Lyapunov Matrix Equation in System Stability and Control

Zoran Gajic | Muhammad Tahir Javed Qureshi

(1995)

Abstract

The Lyapunov and Riccati equations are two of the fundamental equations of control and system theory, having special relevance for system identification, optimization, boundary value problems, power systems, signal processing, and communications.
The Lyapunov Matrix Equation in System Stability and Control covers mathematical developments and applications while providing quick and easy references for solutions to engineering and mathematical problems.

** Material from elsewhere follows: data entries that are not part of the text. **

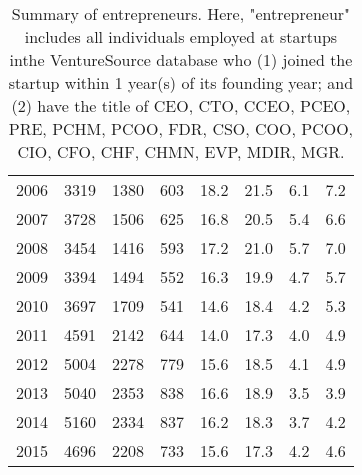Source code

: \begin{table}[!htb]
\begin{tabular}{p{1.75cm}p{1.75cm}p{1.75cm}p{1.75cm}p{1.75cm}p{1.75cm}p{1.75cm}p{1.75cm}}
  2006 & 3319 & 1380 & 603 & 18.2 & 21.5 & 6.1 & 7.2 \\ 
  2007 & 3728 & 1506 & 625 & 16.8 & 20.5 & 5.4 & 6.6 \\ 
  2008 & 3454 & 1416 & 593 & 17.2 & 21.0 & 5.7 & 7.0 \\ 
  2009 & 3394 & 1494 & 552 & 16.3 & 19.9 & 4.7 & 5.7 \\ 
  2010 & 3697 & 1709 & 541 & 14.6 & 18.4 & 4.2 & 5.3 \\ 
  2011 & 4591 & 2142 & 644 & 14.0 & 17.3 & 4.0 & 4.9 \\ 
  2012 & 5004 & 2278 & 779 & 15.6 & 18.5 & 4.1 & 4.9 \\ 
  2013 & 5040 & 2353 & 838 & 16.6 & 18.9 & 3.5 & 3.9 \\ 
  2014 & 5160 & 2334 & 837 & 16.2 & 18.3 & 3.7 & 4.2 \\ 
  2015 & 4696 & 2208 & 733 & 15.6 & 17.3 & 4.2 & 4.6 \\ 
   \bottomrule
\end{tabular}
\endgroup
\caption{Summary of entrepreneurs. Here, "entrepreneur" includes all individuals employed at startups inthe VentureSource database who (1) joined the startup within 1 year(s) of its founding year; and (2) have the title of CEO, CTO, CCEO, PCEO, PRE, PCHM, PCOO, FDR, CSO, COO, PCOO, CIO, CFO, CHF, CHMN, EVP, MDIR, MGR.} 
\end{table}
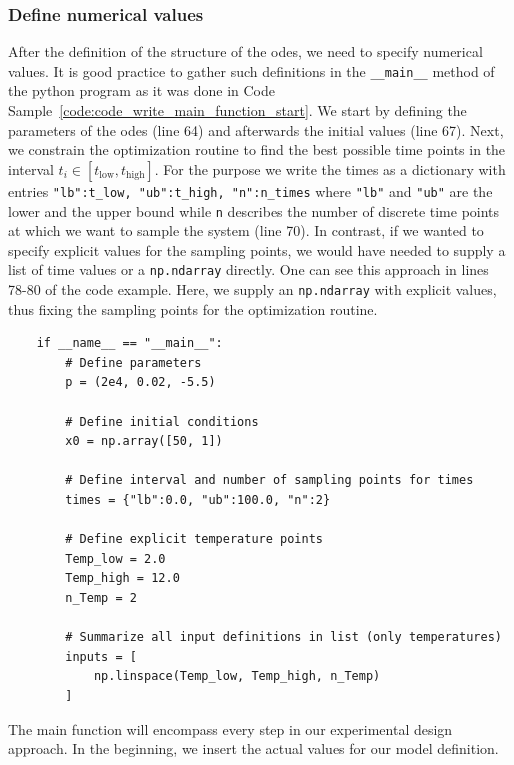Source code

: \documentclass[graybox]{svmult}
\begin{document}
\subsubsection{Define numerical values}
After the definition of the structure of the \acp{ode}, we need to specify numerical values.
It is good practice to gather such definitions in the \texttt{__main__} method of the python program as it was done in Code Sample~\ref{code:code_write_main_function_start}.
We start by defining the parameters of the \acp{ode} (line 64) and afterwards the initial values (line 67).
Next, we constrain the optimization routine to find the best possible time points in the interval $t_i\in\left[t_\text{low},t_\text{high}\right]$.
For the purpose we write the times as a dictionary with entries \texttt{{"lb":t_low, "ub":t_high, "n":n_times}} where \texttt{"lb"} and \texttt{"ub"} are the lower and the upper bound while \texttt{n} describes the number of discrete time points at which we want to sample the system (line 70).
In contrast, if we wanted to specify explicit values for the sampling points, we would have needed to supply a list of time values or a \texttt{np.ndarray} directly.
One can see this approach in lines 78-80 of the code example.
Here, we supply an \texttt{np.ndarray} with explicit values, thus fixing the sampling points for the optimization routine.
\begin{code}[h]
    \begin{verbatim}
    if __name__ == "__main__":
        # Define parameters
        p = (2e4, 0.02, -5.5)

        # Define initial conditions
        x0 = np.array([50, 1])

        # Define interval and number of sampling points for times
        times = {"lb":0.0, "ub":100.0, "n":2}

        # Define explicit temperature points
        Temp_low = 2.0
        Temp_high = 12.0
        n_Temp = 2

        # Summarize all input definitions in list (only temperatures)
        inputs = [
            np.linspace(Temp_low, Temp_high, n_Temp)
        ]
    \end{verbatim}
    \caption{
        The main function will encompass every step in our experimental design approach.
        In the beginning, we insert the actual values for our model definition.
    }
    \label{code:code_write_main_function_start}
\end{code}
\end{document}
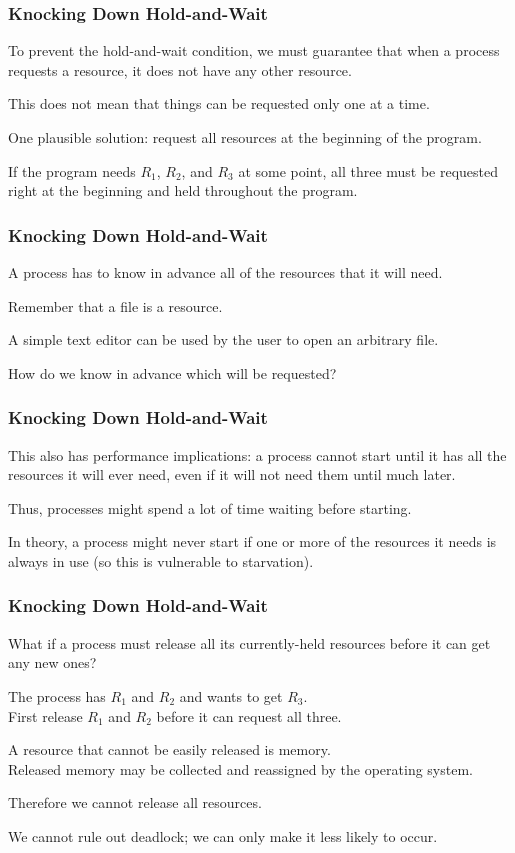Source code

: \begin{frame}
	\frametitle{Knocking Down Hold-and-Wait}
	To prevent the hold-and-wait condition, we must guarantee that when a process requests a resource, it does not have any other resource.

	This does not mean that things can be requested only one at a time.

	One plausible solution: request all resources at the beginning of the program.

	If the program needs $R_{1}$, $R_{2}$, and $R_{3}$ at some point, all three must be requested right at the beginning and held throughout the program.

\end{frame}

\begin{frame}
	\frametitle{Knocking Down Hold-and-Wait}

	A process has to know in advance all of the resources that it will need.

	Remember that a file is a resource.

	A simple text editor can be used by the user to open an arbitrary file.

	How do we know in advance which will be requested?

\end{frame}

\begin{frame}
	\frametitle{Knocking Down Hold-and-Wait}

	This also has performance implications: a process cannot start until it has all the resources it will ever need, even if it will not need them until much later.

	Thus, processes might spend a lot of time waiting before starting.

	In theory, a process might never start if one or more of the resources it needs is always in use (so this is vulnerable to starvation).


\end{frame}

\begin{frame}
	\frametitle{Knocking Down Hold-and-Wait}

	What if a process must release all its currently-held resources before it can get any new ones?

	The process has $R_{1}$ and $R_{2}$ and wants to get $R_{3}$.\\
	\quad First release $R_{1}$ and $R_{2}$ before it can request all three.

	A resource that cannot be easily released is memory.\\
	\quad Released memory may be collected and reassigned by the operating system.

	Therefore we cannot release all resources.

	We cannot rule out deadlock; we can only make it less likely to occur.

\end{frame}

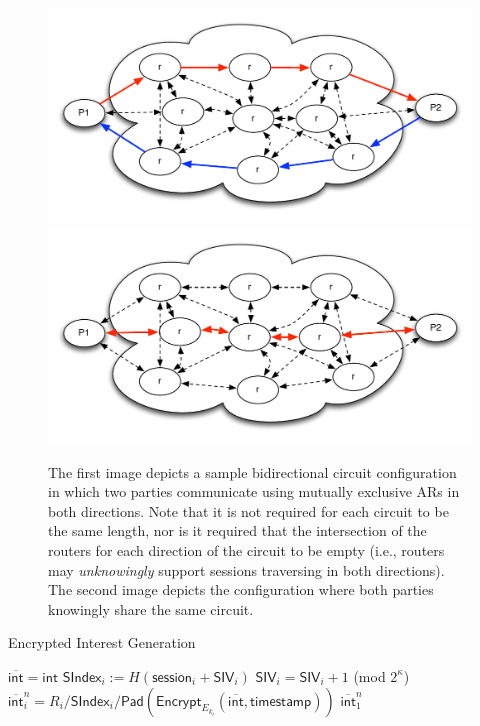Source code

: \documentclass[10pt]{article}
\begin{document}
\begin{figure}[ht!]
\begin{center}
\includegraphics[scale=0.5]{./images/pool.pdf}
\includegraphics[scale=0.5]{./images/pool_same.pdf}
\end{center}
\caption{The first image depicts a sample bidirectional circuit configuration in which two parties communicate using mutually exclusive ARs in both directions. Note that it is not required for each circuit to be the same length, nor is it required that the intersection of the routers for each direction of the circuit to be empty (i.e., routers may \emph{unknowingly} support sessions traversing in both directions). The second image depicts the configuration where both parties knowingly share the same circuit.}
\label{fig:pool}
\end{figure}

\begin{algorithm}[ht!]
  \caption{Encrypted Interest Generation}
  \begin{algorithmic}[1]
\State $\overline{\mathsf{int}} = \mathsf{int}$
  \State $\mathsf{SIndex}_i := H(\mathsf{session}_i + \mathsf{SIV}_i)$
  \State $\mathsf{SIV}_i = \mathsf{SIV}_i + 1$ (mod $2^{\kappa}$)
  \State $\overline{\mathsf{int}}_i^n = R_i / \mathsf{SIndex}_i / \mathsf{Pad}(\mathsf{Encrypt}_{E_{k_i}}(\overline{\mathsf{int}}, \mathsf{timestamp}))$
\EndFor
\State \Return $\overline{\mathsf{int}}_1^n$
\end{algorithmic}
\label{alg:enc_int_gen}
\end{algorithm}
\end{document}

Examples of real-world systems are given throughout the text in order to demonstrate the effectiveness of the presented methods and algorithms.
The book will appeal to practicing engineers, theoreticians, applied mathematicians, and graduate students who seek a comprehensive view of the main results of the Lyapunov matrix equation.
Presents techniques for solving and analyzing the algebraic, differential, and difference Lyapunov matrix equations of continuous-time and discrete-time systems
Offers summaries and references at the end of each chapter
Contains examples of the use of the equation to solve real-world problems
Provides quick and easy references for the solutions to engineering and mathematical problems using the Lyapunov equation
This book may be a valuable reference for a wide readership including applied mathematicians, engineers, computer scientists, and graduate students who seek a comprehensive view of the main results on the Lyapunov matrix equation.
--MATHEMATICAL REVIEWS